There are lots of things in this crazy world that are ironic. Just ask Alanis Marmoset (I know it’s Morissette, Marmoset is just more fun to say.) Rain on your wedding day and all that.

The irony in some of the treatments for a myriad of conditions are ridiculous. I guess that’s likely true for most medical treatments of one kind or another. Just listen to the legal warnings at the end of each commercial for the latest drug. Antidepressants that may cause thoughts of suicide. Erectile dysfunction drugs that may cause erections that won’t go away (yes, I said erection.) Blood pressure medicine that may increase your blood pressure or cause a heart attack. Any number of biologics carry multiple risks, but risks that so many are willing to take to manage an illness or relieve their pain.

With cancer, most of us willingly accept and take those risks and more – chemotherapy, radiation, experimental drugs.

Chemotherapy kills cells, attacking the cancer, but also attacks healthy cells. It makes you feel like hell. Perhaps because of this effect, it carries the risk of serious infection and potential development of unrelated cancers. Irony.

Radiation treatment specifically for brain tumors – targeted or more broadly focused – carries the risk of brain swelling, brain damage, OR brain tumors. Irony.

Anti-seizure medication or combinations of medicines carry the risk of triggering seizures. Irony

Some drugs – like antibiotics, meant to rid your body of potentially deadly bacteria, can reduce seizure thresholds and trigger a seizure. With a history of status epilepticus, it might kill you. Irony.

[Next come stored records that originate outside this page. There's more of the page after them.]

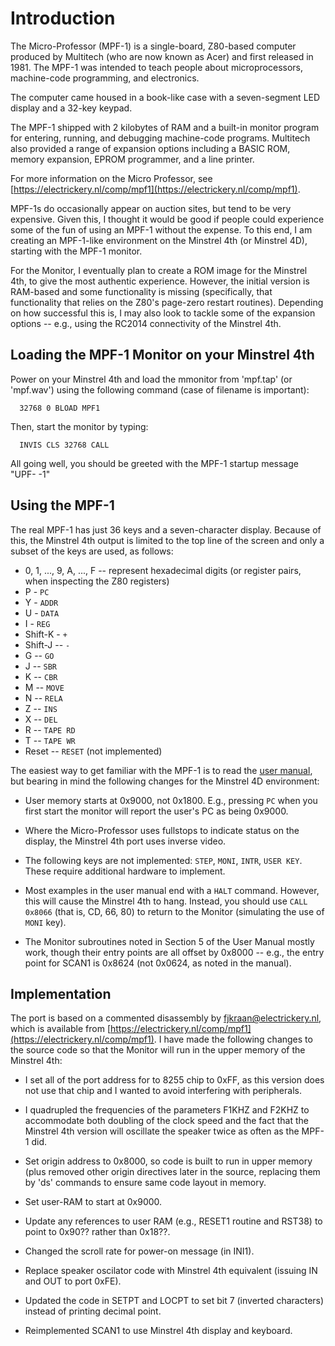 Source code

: # Introduction

The Micro-Professor (MPF-1) is a single-board, Z80-based computer produced by Multitech (who are now known as Acer) and first released in 1981. The MPF-1 was intended to teach people about microprocessors, machine-code programming, and electronics.

The computer came housed in a book-like case with a seven-segment LED display and a 32-key keypad.

The MPF-1 shipped with 2 kilobytes of RAM and a built-in monitor program for entering, running, and debugging machine-code programs. Multitech also provided a range of expansion options including a BASIC ROM, memory expansion, EPROM programmer, and a line printer. 

For more information on the Micro Professor, see [https://electrickery.nl/comp/mpf1](https://electrickery.nl/comp/mpf1).

MPF-1s do occasionally appear on auction sites, but tend to be very expensive. Given this, I thought it would be good if people could experience some of the fun of using an MPF-1 without the expense. To this end, I am creating an MPF-1-like environment on the Minstrel 4th (or Minstrel 4D), starting with the MPF-1 monitor.

For the Monitor, I eventually plan to create a ROM image for the Minstrel 4th, to give the most authentic experience. However, the initial version is RAM-based and some functionality is missing (specifically, that functionality that relies on the Z80's page-zero restart routines). Depending on how successful this is, I may also look to tackle some of the expansion options -- e.g., using the RC2014 connectivity of the Minstrel 4th.


## Loading the MPF-1 Monitor on your Minstrel 4th

Power on your Minstrel 4th and load the mmonitor from 'mpf.tap' (or 'mpf.wav') using the following command (case of filename is important):

```
  32768 0 BLOAD MPF1
```

Then, start the monitor by typing:

```
  INVIS CLS 32768 CALL
```

All going well, you should be greeted with the MPF-1 startup message "UPF- -1"

## Using the MPF-1

The real MPF-1 has just 36 keys and a seven-character display. Because of this, the Minstrel 4th output is limited to the top line of the screen and only a subset of the keys are used, as follows:

- 0, 1, ..., 9, A, ..., F -- represent hexadecimal digits (or register pairs, when inspecting the Z80 registers)
- P - `PC`
- Y - `ADDR`
- U - `DATA`
- I - `REG`
- Shift-K - `+`
- Shift-J -- `-`
- G -- `GO`
- J -- `SBR`
- K -- `CBR`
- M -- `MOVE`
- N -- `RELA`
- Z -- `INS`
- X -- `DEL`
- R -- `TAPE RD`
- T -- `TAPE WR`
- Reset -- `RESET` (not implemented)

The easiest way to get familiar with the MPF-1 is to read the [user manual](https://electrickery.hosting.philpem.me.uk/comp/mpf1/doc/MPF-1_usersManual.pdf), but bearing in mind the following changes for the Minstrel 4D environment:

- User memory starts at 0x9000, not 0x1800. E.g., pressing `PC` when you first start the monitor will report the user's PC as being 0x9000.

- Where the Micro-Professor uses fullstops to indicate status on the display, the Minstrel 4th port uses inverse video.

- The following keys are not implemented: `STEP`, `MONI`, `INTR`, `USER KEY`. These require additional hardware to implement.

- Most examples in the user manual end with a `HALT` command. However, this will cause the Minstrel 4th to hang. Instead, you should use `CALL 0x8066` (that is, CD, 66, 80) to return to the Monitor (simulating the use of `MONI` key).

- The Monitor subroutines noted in Section 5 of the User Manual mostly work, though their entry points are all offset by 0x8000 -- e.g., the entry point for SCAN1 is 0x8624 (not 0x0624, as noted in the manual).


## Implementation

The port is based on a commented disassembly by fjkraan@electrickery.nl, which is available from [https://electrickery.nl/comp/mpf1](https://electrickery.nl/comp/mpf1). I have made the following changes to the source code so that the Monitor will run in the upper memory of the Minstrel 4th:

- I set all of the port address for to 8255 chip to 0xFF, as this version does not use that chip and I wanted to avoid interfering with peripherals.

- I quadrupled the frequencies of the parameters F1KHZ and F2KHZ to accommodate both doubling of the clock speed and the fact that the Minstrel 4th version will oscillate the speaker twice as often as the MPF-1 did.

- Set origin address to 0x8000, so code is built to run in upper memory (plus removed other origin directives later in the source, replacing them by 'ds' commands to ensure same code layout in memory.

- Set user-RAM to start at 0x9000.

- Update any references to user RAM (e.g., RESET1 routine and RST38) to point to 0x90?? rather than 0x18??.

- Changed the scroll rate for power-on message (in INI1).

- Replace speaker oscilator code with Minstrel 4th equivalent (issuing IN and OUT to port 0xFE).

- Updated the code in SETPT and LOCPT to set bit 7 (inverted characters) instead of printing decimal point.

- Reimplemented SCAN1 to use Minstrel 4th display and keyboard.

Experimental drugs carry a series of risks and depending on the phase of the trial, some of those risks are unknown – hence, why they’re in trial. These drugs can trigger new illnesses, potential fatal reaction or extend the impact of the disease you’re trying to fight. Irony.

Most of us are willing to take the risk, but the irony is not lost on us. While we battle a disease that is trying to kill us, we risk possible death and do so willingly. Ironic indeed.

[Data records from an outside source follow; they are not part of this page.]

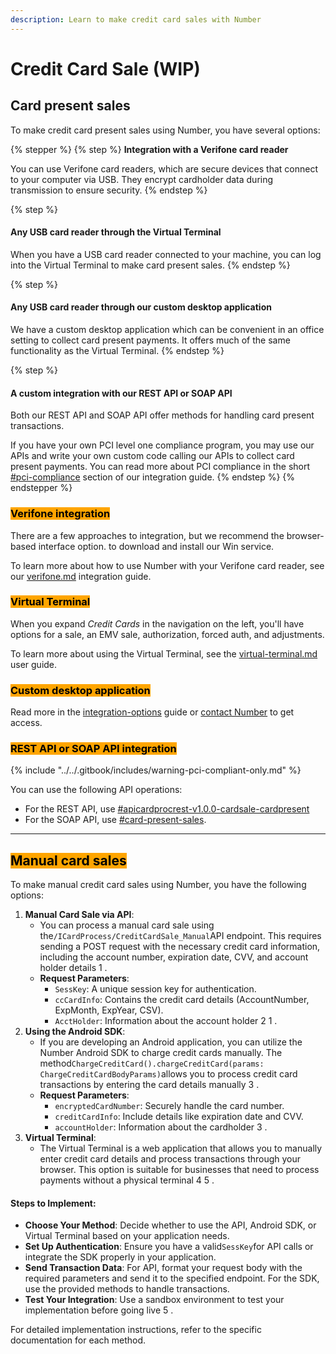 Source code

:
 ```yaml
---
description: Learn to make credit card sales with Number
---
```


# Credit Card Sale (WIP)

## Card present sales

To make credit card present sales using Number, you have several options:

{% stepper %}
{% step %}
**Integration with a Verifone card reader**

You can use Verifone card readers, which are secure devices that connect to your computer via USB. They encrypt cardholder data during transmission to ensure security.
{% endstep %}

{% step %}
#### Any USB card reader through the Virtual Terminal

When you have a USB card reader connected to your machine, you can log into the Virtual Terminal to make card present sales.&#x20;
{% endstep %}

{% step %}
#### Any USB card reader through our custom desktop application

We have a custom desktop application which can be convenient in an office setting to collect card present payments. It offers much of the same functionality as the Virtual Terminal.
{% endstep %}

{% step %}
#### A custom integration with our REST API or SOAP API

Both our REST API and SOAP API offer methods for handling card present transactions.

If you have your own PCI level one compliance program, you may use our APIs and write your own custom code calling our APIs to collect card present payments. You can read more about PCI compliance in the short [#pci-compliance](../getting-started/integration-options/#pci-compliance "mention") section of our integration guide.
{% endstep %}
{% endstepper %}

### <mark style="background-color:orange;">Verifone integration</mark>

There are a few approaches to integration, but we recommend the browser-based interface option. to download and install our Win service.

To learn more about how to use Number with your Verifone card reader, see our [verifone.md](../getting-started/integration-options/verifone.md "mention") integration guide.



### <mark style="background-color:orange;">Virtual Terminal</mark>

When you expand _Credit Cards_ in the navigation on the left, you'll have options for a sale, an EMV sale, authorization, forced auth, and adjustments.

To learn more about using the Virtual Terminal, see the [virtual-terminal.md](../getting-started/integration-options/virtual-terminal.md "mention") user guide.



### <mark style="background-color:orange;">Custom desktop application</mark>

Read more in the [integration-options](../getting-started/integration-options/ "mention") guide or [contact Number](../../help/customer-support/) to get access.



### <mark style="background-color:orange;">REST API or SOAP API integration</mark>



{% include "../../.gitbook/includes/warning-pci-compliant-only.md" %}

You can use the following API operations:

* For the REST API, use [#apicardprocrest-v1.0.0-cardsale-cardpresent](../../api-reference/rest-api/card-operations/process-a-card-sale.md#apicardprocrest-v1.0.0-cardsale-cardpresent "mention")
* For the SOAP API, use [#card-present-sales](credit-card-sale-wip.md#card-present-sales "mention").









***



## <mark style="background-color:orange;">Manual card sales</mark>

To make manual credit card sales using Number, you have the following options:

1. **Manual Card Sale via API**:
   * You can process a manual card sale using the`/ICardProcess/CreditCardSale_Manual`API endpoint. This requires sending a POST request with the necessary credit card information, including the account number, expiration date, CVV, and account holder details 1 .
   * **Request Parameters**:
     * `SessKey`: A unique session key for authentication.
     * `ccCardInfo`: Contains the credit card details (AccountNumber, ExpMonth, ExpYear, CSV).
     * `AcctHolder`: Information about the account holder 2 1 .
2. **Using the Android SDK**:
   * If you are developing an Android application, you can utilize the Number Android SDK to charge credit cards manually. The method`ChargeCreditCard().chargeCreditCard(params: ChargeCreditCardBodyParams)`allows you to process credit card transactions by entering the card details manually 3 .
   * **Request Parameters**:
     * `encryptedCardNumber`: Securely handle the card number.
     * `creditCardInfo`: Include details like expiration date and CVV.
     * `accountHolder`: Information about the cardholder 3 .
3. **Virtual Terminal**:
   * The Virtual Terminal is a web application that allows you to manually enter credit card details and process transactions through your browser. This option is suitable for businesses that need to process payments without a physical terminal 4 5 .

#### Steps to Implement:

* **Choose Your Method**: Decide whether to use the API, Android SDK, or Virtual Terminal based on your application needs.
* **Set Up Authentication**: Ensure you have a valid`SessKey`for API calls or integrate the SDK properly in your application.
* **Send Transaction Data**: For API, format your request body with the required parameters and send it to the specified endpoint. For the SDK, use the provided methods to handle transactions.
* **Test Your Integration**: Use a sandbox environment to test your implementation before going live 5 .

For detailed implementation instructions, refer to the specific documentation for each method.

The trick is knowing what to ask your doctors about the risks when you’re prescribed medicines or begin a new treatment, take the time to consult with your pharmacist any time you start a new medication, and read those long lists of potential side effects for the medications you’re taking to understand any risks and contraindications. Essentially, be informed and don’t assume that what you’re prescribed is safe – especially if you have multiple doctors – as we all seem to in the world of cancer. Carry around a list of your medications – with doses – so you can make sure you don’t forget any of them when you are discussing new treatments. Don’t become a cautionary tale and get added to the next Alanis Marmoset song about the many ironies in life.


As an aside – there are thousands of plants in the Amazon jungles alone that can be used to treat a wide range of illness and disease – including cancers – but in the name of ‘progress’, those forests and all they offer the world are being destroyed at incredible rates. Not only are we destroying the homes of the indigenous people, we’re destroying potential sources of a cure. Irony or ignorance?